Directions> Search the entries for the word "defaultdict". Copy each line in which it is found.

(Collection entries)
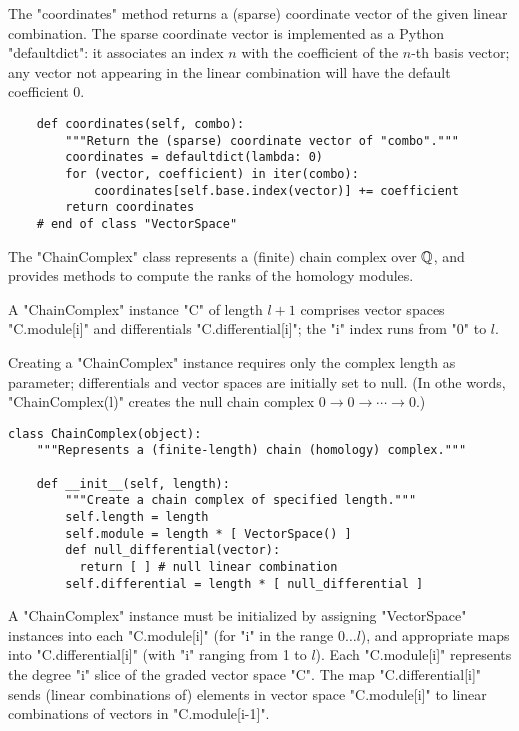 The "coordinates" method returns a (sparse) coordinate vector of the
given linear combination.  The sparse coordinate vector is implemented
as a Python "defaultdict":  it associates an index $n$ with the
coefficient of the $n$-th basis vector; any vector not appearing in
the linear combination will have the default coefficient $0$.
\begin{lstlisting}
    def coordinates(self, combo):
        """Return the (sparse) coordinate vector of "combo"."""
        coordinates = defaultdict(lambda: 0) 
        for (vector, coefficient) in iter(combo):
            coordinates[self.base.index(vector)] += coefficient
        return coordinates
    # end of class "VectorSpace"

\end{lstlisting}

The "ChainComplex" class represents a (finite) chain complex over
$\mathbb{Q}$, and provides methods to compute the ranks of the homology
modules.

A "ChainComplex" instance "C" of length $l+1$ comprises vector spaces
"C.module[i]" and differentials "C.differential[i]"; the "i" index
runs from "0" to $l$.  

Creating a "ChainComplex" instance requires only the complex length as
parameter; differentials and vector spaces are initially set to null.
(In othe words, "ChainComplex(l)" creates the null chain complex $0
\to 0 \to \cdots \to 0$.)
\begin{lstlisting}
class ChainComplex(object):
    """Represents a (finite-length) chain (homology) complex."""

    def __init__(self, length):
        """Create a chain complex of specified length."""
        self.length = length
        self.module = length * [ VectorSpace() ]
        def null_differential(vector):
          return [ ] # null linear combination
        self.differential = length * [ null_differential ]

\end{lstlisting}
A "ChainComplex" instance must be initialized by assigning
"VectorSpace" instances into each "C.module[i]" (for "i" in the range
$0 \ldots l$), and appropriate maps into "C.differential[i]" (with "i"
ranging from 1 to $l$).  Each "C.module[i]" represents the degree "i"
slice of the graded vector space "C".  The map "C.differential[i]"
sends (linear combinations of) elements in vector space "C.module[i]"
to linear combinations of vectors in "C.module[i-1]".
---
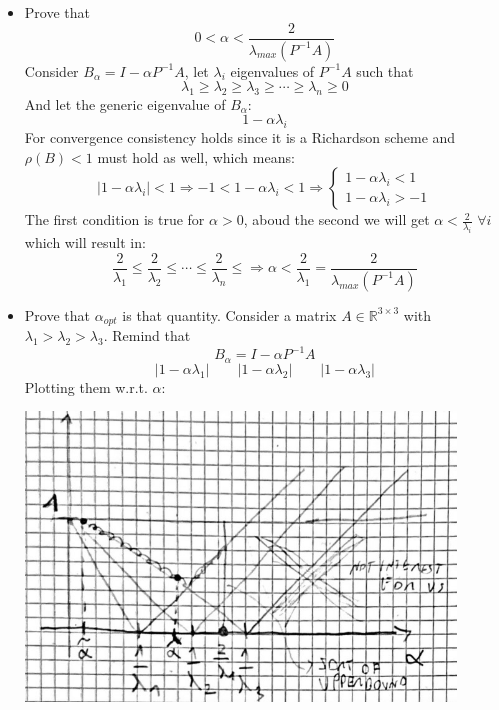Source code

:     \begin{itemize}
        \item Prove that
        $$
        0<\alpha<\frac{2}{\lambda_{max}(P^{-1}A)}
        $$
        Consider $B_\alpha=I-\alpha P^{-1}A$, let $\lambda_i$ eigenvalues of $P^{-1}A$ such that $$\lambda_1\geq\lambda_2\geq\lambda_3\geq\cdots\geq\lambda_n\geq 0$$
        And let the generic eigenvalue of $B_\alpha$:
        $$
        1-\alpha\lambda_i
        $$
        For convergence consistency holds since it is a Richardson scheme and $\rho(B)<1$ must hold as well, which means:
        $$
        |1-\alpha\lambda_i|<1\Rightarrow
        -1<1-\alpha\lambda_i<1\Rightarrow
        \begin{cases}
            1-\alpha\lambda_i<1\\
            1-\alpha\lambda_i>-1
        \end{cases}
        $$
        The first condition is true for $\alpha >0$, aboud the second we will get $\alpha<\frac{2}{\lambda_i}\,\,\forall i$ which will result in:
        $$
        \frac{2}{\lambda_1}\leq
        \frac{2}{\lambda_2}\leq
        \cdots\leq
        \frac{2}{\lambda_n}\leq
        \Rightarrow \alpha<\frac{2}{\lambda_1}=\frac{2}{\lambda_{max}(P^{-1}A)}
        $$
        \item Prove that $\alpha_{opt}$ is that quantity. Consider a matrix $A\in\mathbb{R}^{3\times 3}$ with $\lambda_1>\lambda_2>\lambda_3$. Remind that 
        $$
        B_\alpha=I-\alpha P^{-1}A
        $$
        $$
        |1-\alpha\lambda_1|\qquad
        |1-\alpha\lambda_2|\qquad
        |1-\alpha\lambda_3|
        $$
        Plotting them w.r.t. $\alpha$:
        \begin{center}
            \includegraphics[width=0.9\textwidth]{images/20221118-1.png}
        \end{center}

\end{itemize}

Exercise solution>
as a Python "defaultdict":  it associates an index $n$ with the
        coordinates = defaultdict(lambda: 0) 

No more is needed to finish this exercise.